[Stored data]

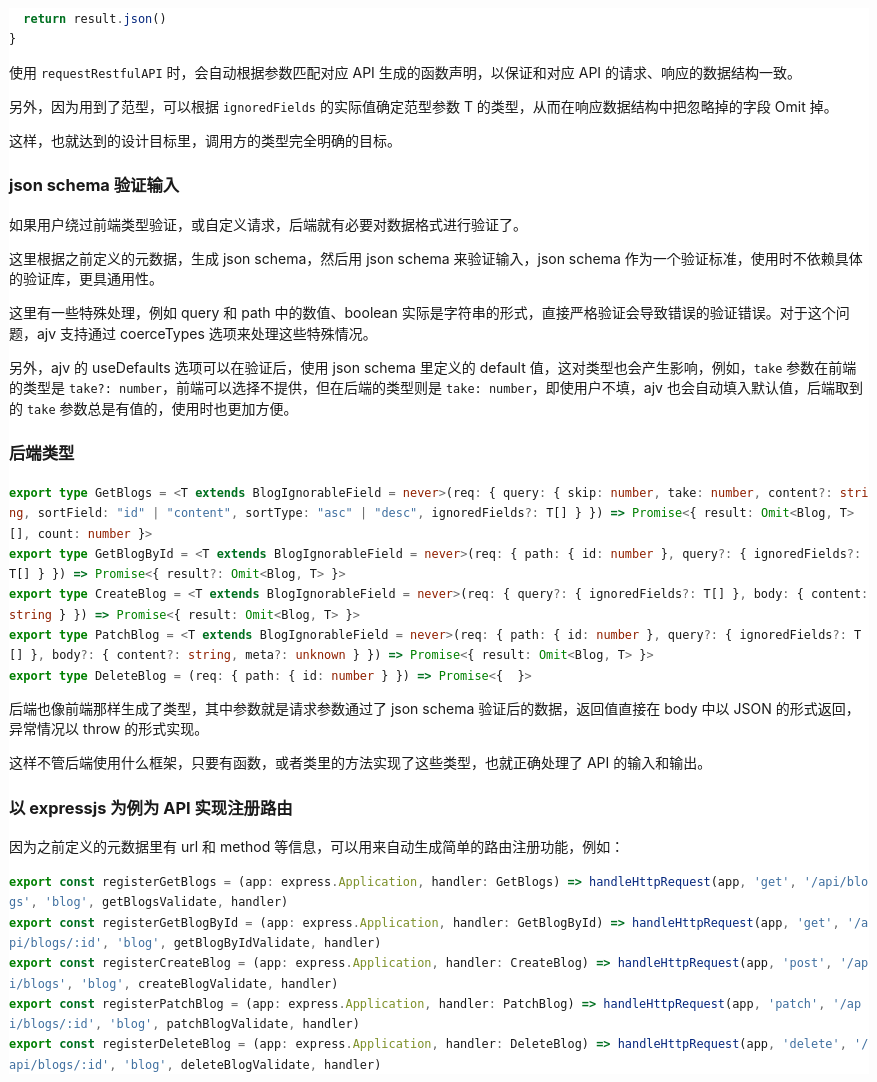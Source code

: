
 ```ts
  return result.json()
}
```

使用 `requestRestfulAPI` 时，会自动根据参数匹配对应 API 生成的函数声明，以保证和对应 API 的请求、响应的数据结构一致。

另外，因为用到了范型，可以根据 `ignoredFields` 的实际值确定范型参数 T 的类型，从而在响应数据结构中把忽略掉的字段 Omit 掉。

这样，也就达到的设计目标里，调用方的类型完全明确的目标。

### json schema 验证输入

如果用户绕过前端类型验证，或自定义请求，后端就有必要对数据格式进行验证了。

这里根据之前定义的元数据，生成 json schema，然后用 json schema 来验证输入，json schema 作为一个验证标准，使用时不依赖具体的验证库，更具通用性。

这里有一些特殊处理，例如 query 和 path 中的数值、boolean 实际是字符串的形式，直接严格验证会导致错误的验证错误。对于这个问题，ajv 支持通过 coerceTypes 选项来处理这些特殊情况。

另外，ajv 的 useDefaults 选项可以在验证后，使用 json schema 里定义的 default 值，这对类型也会产生影响，例如，`take` 参数在前端的类型是 `take?: number`，前端可以选择不提供，但在后端的类型则是 `take: number`，即使用户不填，ajv 也会自动填入默认值，后端取到的 `take` 参数总是有值的，使用时也更加方便。

### 后端类型

```ts
export type GetBlogs = <T extends BlogIgnorableField = never>(req: { query: { skip: number, take: number, content?: string, sortField: "id" | "content", sortType: "asc" | "desc", ignoredFields?: T[] } }) => Promise<{ result: Omit<Blog, T>[], count: number }>
export type GetBlogById = <T extends BlogIgnorableField = never>(req: { path: { id: number }, query?: { ignoredFields?: T[] } }) => Promise<{ result?: Omit<Blog, T> }>
export type CreateBlog = <T extends BlogIgnorableField = never>(req: { query?: { ignoredFields?: T[] }, body: { content: string } }) => Promise<{ result: Omit<Blog, T> }>
export type PatchBlog = <T extends BlogIgnorableField = never>(req: { path: { id: number }, query?: { ignoredFields?: T[] }, body?: { content?: string, meta?: unknown } }) => Promise<{ result: Omit<Blog, T> }>
export type DeleteBlog = (req: { path: { id: number } }) => Promise<{  }>
```

后端也像前端那样生成了类型，其中参数就是请求参数通过了 json schema 验证后的数据，返回值直接在 body 中以 JSON 的形式返回，异常情况以 throw 的形式实现。

这样不管后端使用什么框架，只要有函数，或者类里的方法实现了这些类型，也就正确处理了 API 的输入和输出。

### 以 expressjs 为例为 API 实现注册路由

因为之前定义的元数据里有 url 和 method 等信息，可以用来自动生成简单的路由注册功能，例如：

```ts
export const registerGetBlogs = (app: express.Application, handler: GetBlogs) => handleHttpRequest(app, 'get', '/api/blogs', 'blog', getBlogsValidate, handler)
export const registerGetBlogById = (app: express.Application, handler: GetBlogById) => handleHttpRequest(app, 'get', '/api/blogs/:id', 'blog', getBlogByIdValidate, handler)
export const registerCreateBlog = (app: express.Application, handler: CreateBlog) => handleHttpRequest(app, 'post', '/api/blogs', 'blog', createBlogValidate, handler)
export const registerPatchBlog = (app: express.Application, handler: PatchBlog) => handleHttpRequest(app, 'patch', '/api/blogs/:id', 'blog', patchBlogValidate, handler)
export const registerDeleteBlog = (app: express.Application, handler: DeleteBlog) => handleHttpRequest(app, 'delete', '/api/blogs/:id', 'blog', deleteBlogValidate, handler)
```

#### Task to complete
Filter on the word "take": copy each matching line from the entries above.

#### The answer
另外，ajv 的 useDefaults 选项可以在验证后，使用 json schema 里定义的 default 值，这对类型也会产生影响，例如，`take` 参数在前端的类型是 `take?: number`，前端可以选择不提供，但在后端的类型则是 `take: number`，即使用户不填，ajv 也会自动填入默认值，后端取到的 `take` 参数总是有值的，使用时也更加方便。
export type GetBlogs = <T extends BlogIgnorableField = never>(req: { query: { skip: number, take: number, content?: string, sortField: "id" | "content", sortType: "asc" | "desc", ignoredFields?: T[] } }) => Promise<{ result: Omit<Blog, T>[], count: number }>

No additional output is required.